Stored data entries:

-.-.-

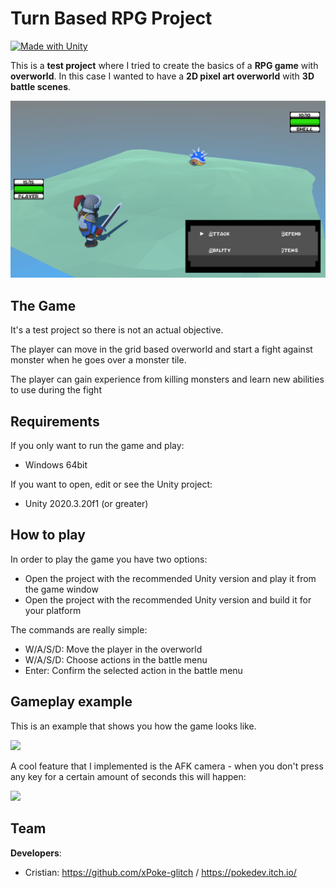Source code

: # Turn Based RPG Project
[![Made with Unity](https://img.shields.io/badge/Made%20with-Unity-57b9d3.svg?style=flat&logo=unity)](https://www.unity.com)

This is a **test project** where I tried to create the basics of a **RPG game** with **overworld**. In this case I wanted to have a **2D pixel art overworld** with **3D battle scenes**.

<img src="https://github.com/xPoke-glitch/Turn-Based-RPG-Project/blob/main/Screenshots/screen.png" width="750">

## The Game

It's a test project so there is not an actual objective.

The player can move in the grid based overworld and start a fight against monster when he goes over a monster tile.

The player can gain experience from killing monsters and learn new abilities to use during the fight

## Requirements

If you only want to run the game and play:
* Windows 64bit

If you want to open, edit or see the Unity project:
* Unity 2020.3.20f1 (or greater)

## How to play

In order to play the game you have two options:
* Open the project with the recommended Unity version and play it from the game window
* Open the project with the recommended Unity version and build it for your platform

The commands are really simple:
* W/A/S/D: Move the player in the overworld
* W/A/S/D: Choose actions in the battle menu
* Enter: Confirm the selected action in the battle menu

## Gameplay example

This is an example that shows you how the game looks like.

<img src="https://github.com/xPoke-glitch/Turn-Based-RPG-Project/blob/main/Screenshots/gameplay.gif" width="750">

A cool feature that I implemented is the AFK camera - when you don't press any key for a certain amount of seconds this will happen:

<img src="https://github.com/xPoke-glitch/Turn-Based-RPG-Project/blob/main/Screenshots/afk-camera.gif" width="750">

## Team

**Developers**:
* Cristian: https://github.com/xPoke-glitch / https://pokedev.itch.io/

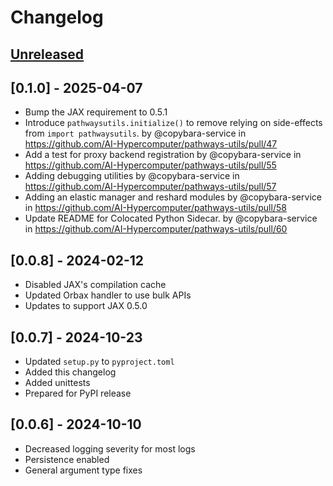 # Changelog

<!--

Changelog follow the https://keepachangelog.com/ standard (at least the headers)

This allow to:

* auto-parsing release notes during the automated releases from github-action:
  https://github.com/marketplace/actions/pypi-github-auto-release
* Have clickable headers in the rendered markdown

To release a new version (e.g. from `1.0.0` -> `2.0.0`):

* Create a new `# [2.0.0] - YYYY-MM-DD` header and add the current
  `[Unreleased]` notes.
* At the end of the file:
  * Define the new link url:
  `[2.0.0]: https://github.com/google-research/my_project/compare/v1.0.0...v2.0.0`
  * Update the `[Unreleased]` url: `v1.0.0...HEAD` -> `v2.0.0...HEAD`

-->

## [Unreleased]

## [0.1.0] - 2025-04-07
* Bump the JAX requirement to 0.5.1
* Introduce `pathwaysutils.initialize()` to remove relying on side-effects from `import pathwaysutils`. by @copybara-service in https://github.com/AI-Hypercomputer/pathways-utils/pull/47
* Add a test for proxy backend registration by @copybara-service in https://github.com/AI-Hypercomputer/pathways-utils/pull/55
* Adding debugging utilities by @copybara-service in https://github.com/AI-Hypercomputer/pathways-utils/pull/57
* Adding an elastic manager and reshard modules by @copybara-service in https://github.com/AI-Hypercomputer/pathways-utils/pull/58
* Update README for Colocated Python Sidecar. by @copybara-service in https://github.com/AI-Hypercomputer/pathways-utils/pull/60

## [0.0.8] - 2024-02-12
* Disabled JAX's compilation cache
* Updated Orbax handler to use bulk APIs
* Updates to support JAX 0.5.0

## [0.0.7] - 2024-10-23
* Updated `setup.py` to `pyproject.toml`
* Added this changelog
* Added unittests
* Prepared for PyPI release

## [0.0.6] - 2024-10-10
* Decreased logging severity for most logs
* Persistence enabled
* General argument type fixes

[Unreleased]: https://github.com/AI-Hypercomputer/pathways-utils/compare/v0.1.0...HEAD

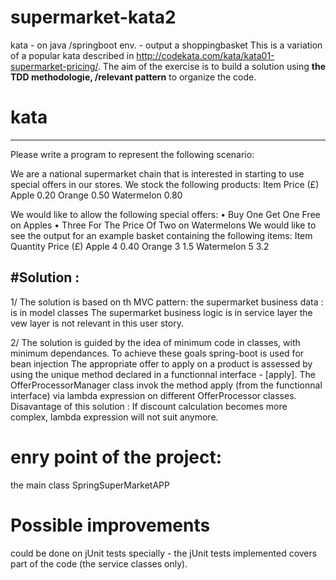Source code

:# supermarket-kata2
kata - on java /springboot env. - output a shoppingbasket
This is a variation of a popular kata described in http://codekata.com/kata/kata01-supermarket-pricing/. 
The aim of the exercise is to build a solution using <b>the TDD methodologie, /relevant pattern</b> to organize the code.
 # kata
 ----------
 Please write a program to represent the following scenario:

We are a national supermarket chain that is interested in starting to use special offers in our stores. We stock the following products:
Item	Price (£)
Apple	0.20
Orange	0.50
Watermelon	0.80

We would like to allow the following special offers:
•	Buy One Get One Free on Apples
•	Three For The Price Of Two on Watermelons
We would like to see the output for an example basket containing the following items:
Item	Quantity	Price (£)
Apple	4	0.40
Orange	3	1.5
Watermelon	5	3.2

#Solution :
------------
1/
The solution  is based on th MVC pattern:
the supermarket business data : is in model classes
The supermarket business logic is in service layer
the vew layer is not relevant in this user story.

2/
The solution is guided by the idea of minimum code in classes, with minimum dependances.
To achieve these goals spring-boot is used for bean injection 
The appropriate offer to apply on a product is assessed
by using the unique method declared in a functionnal interface - [apply].
The OfferProcessorManager class invok the method apply (from the functionnal 
interface) via lambda expression on different OfferProcessor classes.
Disavantage of this solution : If discount calculation becomes more complex, 
lambda expression will not suit anymore.

# enry point of the project:
the main class SpringSuperMarketAPP

# Possible improvements
could be done on jUnit tests specially - 
the jUnit tests implemented covers part of the code (the service classes only).
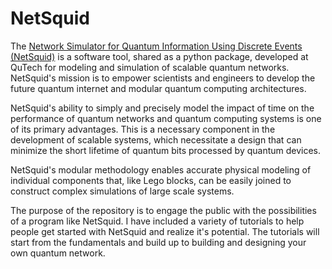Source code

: # NetSquid

The [Network Simulator for Quantum Information Using Discrete Events (NetSquid)](https://netsquid.org/) is a software tool, shared as a python package, developed at QuTech for modeling and simulation of scalable quantum networks. NetSquid's mission is to empower scientists and engineers to develop the future quantum internet and modular quantum computing architectures.

NetSquid's ability to simply and precisely model the impact of time on the performance of quantum networks and quantum computing systems is one of its primary advantages. This is a necessary component in the development of scalable systems, which necessitate a design that can minimize the short lifetime of quantum bits processed by quantum devices.

NetSquid's modular methodology enables accurate physical modeling of individual components that, like Lego blocks, can be easily joined to construct complex simulations of large scale systems.

The purpose of the repository is to engage the public with the possibilities of a program like NetSquid. I have included a variety of tutorials to help people get started with NetSquid and realize it's potential. The tutorials will start from the fundamentals and build up to building and designing your own quantum network.

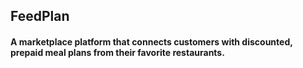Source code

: ## FeedPlan

#### A marketplace platform that connects customers with discounted, prepaid meal plans from their favorite restaurants.
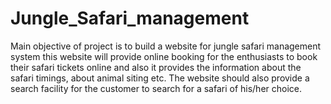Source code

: # Jungle_Safari_management
Main objective of project is to build a website for jungle safari management system this website will provide online booking for the enthusiasts to book their safari tickets online and also it provides the information about the safari timings, about animal siting etc. The website should also provide a search facility for the customer to search for a safari of his/her choice.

-.-.-

Your objective – Transcribe the lines above exactly, setting aside any picture among them.

Solution to the exercise –
Source code

: # Turn Based RPG Project
[![Made with Unity](https://img.shields.io/badge/Made%20with-Unity-57b9d3.svg?style=flat&logo=unity)](https://www.unity.com)

This is a **test project** where I tried to create the basics of a **RPG game** with **overworld**. In this case I wanted to have a **2D pixel art overworld** with **3D battle scenes**.

<img src="https://github.com/xPoke-glitch/Turn-Based-RPG-Project/blob/main/Screenshots/screen.png" width="750">

## The Game

It's a test project so there is not an actual objective.

The player can move in the grid based overworld and start a fight against monster when he goes over a monster tile.

The player can gain experience from killing monsters and learn new abilities to use during the fight

## Requirements

If you only want to run the game and play:
* Windows 64bit

If you want to open, edit or see the Unity project:
* Unity 2020.3.20f1 (or greater)

## How to play

In order to play the game you have two options:
* Open the project with the recommended Unity version and play it from the game window
* Open the project with the recommended Unity version and build it for your platform

The commands are really simple:
* W/A/S/D: Move the player in the overworld
* W/A/S/D: Choose actions in the battle menu
* Enter: Confirm the selected action in the battle menu

## Gameplay example

This is an example that shows you how the game looks like.

<img src="https://github.com/xPoke-glitch/Turn-Based-RPG-Project/blob/main/Screenshots/gameplay.gif" width="750">

A cool feature that I implemented is the AFK camera - when you don't press any key for a certain amount of seconds this will happen:

<img src="https://github.com/xPoke-glitch/Turn-Based-RPG-Project/blob/main/Screenshots/afk-camera.gif" width="750">

## Team

**Developers**:
* Cristian: https://github.com/xPoke-glitch / https://pokedev.itch.io/

 # Changelog

<!--

Changelog follow the https://keepachangelog.com/ standard (at least the headers)

This allow to:

* auto-parsing release notes during the automated releases from github-action:
  https://github.com/marketplace/actions/pypi-github-auto-release
* Have clickable headers in the rendered markdown

To release a new version (e.g. from `1.0.0` -> `2.0.0`):

* Create a new `# [2.0.0] - YYYY-MM-DD` header and add the current
  `[Unreleased]` notes.
* At the end of the file:
  * Define the new link url:
  `[2.0.0]: https://github.com/google-research/my_project/compare/v1.0.0...v2.0.0`
  * Update the `[Unreleased]` url: `v1.0.0...HEAD` -> `v2.0.0...HEAD`

-->

## [Unreleased]

## [0.1.0] - 2025-04-07
* Bump the JAX requirement to 0.5.1
* Introduce `pathwaysutils.initialize()` to remove relying on side-effects from `import pathwaysutils`. by @copybara-service in https://github.com/AI-Hypercomputer/pathways-utils/pull/47
* Add a test for proxy backend registration by @copybara-service in https://github.com/AI-Hypercomputer/pathways-utils/pull/55
* Adding debugging utilities by @copybara-service in https://github.com/AI-Hypercomputer/pathways-utils/pull/57
* Adding an elastic manager and reshard modules by @copybara-service in https://github.com/AI-Hypercomputer/pathways-utils/pull/58
* Update README for Colocated Python Sidecar. by @copybara-service in https://github.com/AI-Hypercomputer/pathways-utils/pull/60

## [0.0.8] - 2024-02-12
* Disabled JAX's compilation cache
* Updated Orbax handler to use bulk APIs
* Updates to support JAX 0.5.0

## [0.0.7] - 2024-10-23
* Updated `setup.py` to `pyproject.toml`
* Added this changelog
* Added unittests
* Prepared for PyPI release

## [0.0.6] - 2024-10-10
* Decreased logging severity for most logs
* Persistence enabled
* General argument type fixes

[Unreleased]: https://github.com/AI-Hypercomputer/pathways-utils/compare/v0.1.0...HEAD

Source code

:# supermarket-kata2
kata - on java /springboot env. - output a shoppingbasket
This is a variation of a popular kata described in http://codekata.com/kata/kata01-supermarket-pricing/. 
The aim of the exercise is to build a solution using <b>the TDD methodologie, /relevant pattern</b> to organize the code.
 # kata
 ----------
 Please write a program to represent the following scenario:

We are a national supermarket chain that is interested in starting to use special offers in our stores. We stock the following products:
Item	Price (£)
Apple	0.20
Orange	0.50
Watermelon	0.80

We would like to allow the following special offers:
•	Buy One Get One Free on Apples
•	Three For The Price Of Two on Watermelons
We would like to see the output for an example basket containing the following items:
Item	Quantity	Price (£)
Apple	4	0.40
Orange	3	1.5
Watermelon	5	3.2

#Solution :
------------
1/
The solution  is based on th MVC pattern:
the supermarket business data : is in model classes
The supermarket business logic is in service layer
the vew layer is not relevant in this user story.

2/
The solution is guided by the idea of minimum code in classes, with minimum dependances.
To achieve these goals spring-boot is used for bean injection 
The appropriate offer to apply on a product is assessed
by using the unique method declared in a functionnal interface - [apply].
The OfferProcessorManager class invok the method apply (from the functionnal 
interface) via lambda expression on different OfferProcessor classes.
Disavantage of this solution : If discount calculation becomes more complex, 
lambda expression will not suit anymore.

# enry point of the project:
the main class SpringSuperMarketAPP

# Possible improvements
could be done on jUnit tests specially - 
the jUnit tests implemented covers part of the code (the service classes only).
Source code

: # NetSquid

The [Network Simulator for Quantum Information Using Discrete Events (NetSquid)](https://netsquid.org/) is a software tool, shared as a python package, developed at QuTech for modeling and simulation of scalable quantum networks. NetSquid's mission is to empower scientists and engineers to develop the future quantum internet and modular quantum computing architectures.

NetSquid's ability to simply and precisely model the impact of time on the performance of quantum networks and quantum computing systems is one of its primary advantages. This is a necessary component in the development of scalable systems, which necessitate a design that can minimize the short lifetime of quantum bits processed by quantum devices.

NetSquid's modular methodology enables accurate physical modeling of individual components that, like Lego blocks, can be easily joined to construct complex simulations of large scale systems.

The purpose of the repository is to engage the public with the possibilities of a program like NetSquid. I have included a variety of tutorials to help people get started with NetSquid and realize it's potential. The tutorials will start from the fundamentals and build up to building and designing your own quantum network.

Source code

: ## FeedPlan

#### A marketplace platform that connects customers with discounted, prepaid meal plans from their favorite restaurants.
Source code

: # Jungle_Safari_management
Main objective of project is to build a website for jungle safari management system this website will provide online booking for the enthusiasts to book their safari tickets online and also it provides the information about the safari timings, about animal siting etc. The website should also provide a search facility for the customer to search for a safari of his/her choice.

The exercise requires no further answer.